Günümüzün pop kültür hakim dünyasında kültürün içi boşaldı. Duygular, düşünceler ve bunların ifade ediliş biçimi olan sanat ticarileşti. Günümüz ifadesinden kastım, özellikle 1980'lerden sonrası. Yani, neredeyse her toplumsal kavramın ya da olayın sadece kapitalist süreçlerle anlam bulabildiği düşünülen hastalıklı dönemi kastediyorum.
Teknolojinin ve bilgi teknolojilerinin hızlı gelişimi sanata zarar vermiş ya da sanatı çökertmiş olabilir mi? Sadece ve sadece eğlence amaçlı görsel unsurların insan yaşamının her anına nüfuz ettiği bir gerçek. Ürettiğimiz sanatın yine görselliği dijital ortamda anında Dünya'nın her yerine ulaştıran araçlar nedeniyle süratle ulaşılabilir, izlenebilir hale geldiği de bir gerçek. Fakat, şiir yine şiir. Roman, yine roman. Tiyatro da yine tiyatro.
Belki, eskiden olduğu gibi takım elbiseleri çekip gitmiyoruz tiyatrolara. Konserler eskisi kadar ilgi görmeyebiliyor. Özellikle, 20'li yaşlardaki genç insanların sanatı ele alış ve algılayış biçimine bakıyorum. İzleme, takip etme ve yaratma yöntemleri değişti ama duygu ve düşünceleri ifade etmenin sanatsal formları aynı ve değişmeyecek.
Her şey ama her şey bir yana, artık bu yerküre çok kalabalık. Kalabalığın doyması için azalan kaynakların daha verimli kullanılması lazım. Daha vahşi ve daha kapitalist bir yerkürede sanat, sanat için değil, halk için yapılıyor. Yani, ne satarsa o. Formatlara takılmayalım. Peki. Ama, içerikte geçmişten kalanlarla idare edilmekte.
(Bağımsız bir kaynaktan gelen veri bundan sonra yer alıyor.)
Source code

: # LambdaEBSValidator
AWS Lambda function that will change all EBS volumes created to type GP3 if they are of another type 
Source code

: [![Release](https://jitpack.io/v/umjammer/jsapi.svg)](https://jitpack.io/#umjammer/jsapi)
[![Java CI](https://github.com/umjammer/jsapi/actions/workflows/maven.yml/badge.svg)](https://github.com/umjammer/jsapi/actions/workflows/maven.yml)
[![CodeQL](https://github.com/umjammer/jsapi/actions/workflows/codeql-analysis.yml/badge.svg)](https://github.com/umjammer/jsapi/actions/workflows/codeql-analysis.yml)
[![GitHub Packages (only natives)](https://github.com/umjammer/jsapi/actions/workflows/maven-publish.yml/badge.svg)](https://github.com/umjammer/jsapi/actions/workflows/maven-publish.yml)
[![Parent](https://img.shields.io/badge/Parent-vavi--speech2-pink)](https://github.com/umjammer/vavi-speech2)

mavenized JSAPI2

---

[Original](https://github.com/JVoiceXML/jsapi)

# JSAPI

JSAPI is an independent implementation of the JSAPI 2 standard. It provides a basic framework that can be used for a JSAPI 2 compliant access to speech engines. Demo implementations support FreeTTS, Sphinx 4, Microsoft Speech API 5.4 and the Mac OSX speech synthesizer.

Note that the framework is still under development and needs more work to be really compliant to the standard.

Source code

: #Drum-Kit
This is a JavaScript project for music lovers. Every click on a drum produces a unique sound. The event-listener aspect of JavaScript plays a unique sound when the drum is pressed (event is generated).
Geçmiş deyince, Tolstoy geliyor aklıma. Sanat Nedir adlı eseri nedeniyle Tolstoy. Sanatı, sanatçının duygularının ve düşüncelerinin izleyene, dinleyene, okuyana aktarımı olarak tanımlıyor. Ancak, 19. yüzyılın koşullarında, O da sanatın içinin boşalmasından şikayetçi. Zengin bir sınıfın eğlencesi haline dönüşen ve sanat okullarıyla da desteklenen bu süreci hiç sempatiyle karşılamıyor. Hatta, bazı büyük isimlerin eserlerine değersiz, safsata gibi ifadeler kullanıyor. Tolstoy’un yaklaşık 150 sene önce anlattıkları Adorno’nun kültür eleştirilerine kadar uzanıyor.
Ben de, kişisel gözlemlerimle sanatın kapitalist dünyada içinin boşaldığını biraz Tolstoy, biraz Adorno gözünden yorumlamaya çalışıyorum. Çok derin bir konu.